*EXERCISE GOAL*: Whenever a line of the records below contains the word "bigg", copy that line.

(Saved entries)
================

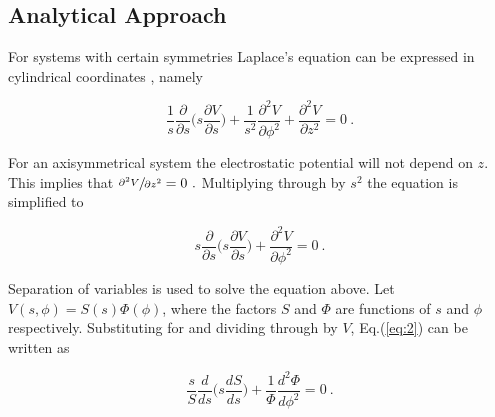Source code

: \documentclass[a4paper]{jpconf}
\begin{document}
\subsection*{Analytical Approach} 

For systems with certain symmetries Laplace's equation can be expressed in cylindrical coordinates \cite{RHB-MathematicalMethods}, namely
 
\begin{equation}
\frac{1}{s}\frac{\partial}{\partial s}\bigg(s \frac{\partial V}{\partial s}\bigg) + \frac{1}{s^2} \frac{\partial^2 V}{\partial \phi^2} + \frac{\partial^2 V}{\partial z^2} = 0~.
\label{eq:1}
\end{equation}


\noindent For an axisymmetrical system the electrostatic potential will not depend on $z$. This implies that $\sfrac{\partial^2 V}{\partial z^2} = 0~.$ Multiplying through by $s^2$ the equation is simplified to

\begin{equation}
s \frac{\partial}{\partial s}\bigg(s \frac{\partial V}{\partial s}\bigg) + \frac{\partial^2 V}{\partial \phi^2} = 0~.
\label{eq:2}
\end{equation}

Separation of variables is used to solve the equation above. Let $V(s,\phi) = S(s)\Phi(\phi)$, where the factors $S$ and $\Phi$ are functions of $s$ and $\phi$ respectively. Substituting for and dividing through by $V$, Eq.(\ref{eq:2}) can be written as 

\begin{equation}
\frac{s}{S}\frac{d}{ds}\bigg(s \frac{dS}{ds}\bigg) + \frac{1}{\Phi}\frac{d^2 \Phi}{d \phi^2} = 0~.
\label{eq:3}
\end{equation}
\end{document}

================

*SOLUTION TO THE PROBLEM*:
\frac{1}{s}\frac{\partial}{\partial s}\bigg(s \frac{\partial V}{\partial s}\bigg) + \frac{1}{s^2} \frac{\partial^2 V}{\partial \phi^2} + \frac{\partial^2 V}{\partial z^2} = 0~.
s \frac{\partial}{\partial s}\bigg(s \frac{\partial V}{\partial s}\bigg) + \frac{\partial^2 V}{\partial \phi^2} = 0~.
\frac{s}{S}\frac{d}{ds}\bigg(s \frac{dS}{ds}\bigg) + \frac{1}{\Phi}\frac{d^2 \Phi}{d \phi^2} = 0~.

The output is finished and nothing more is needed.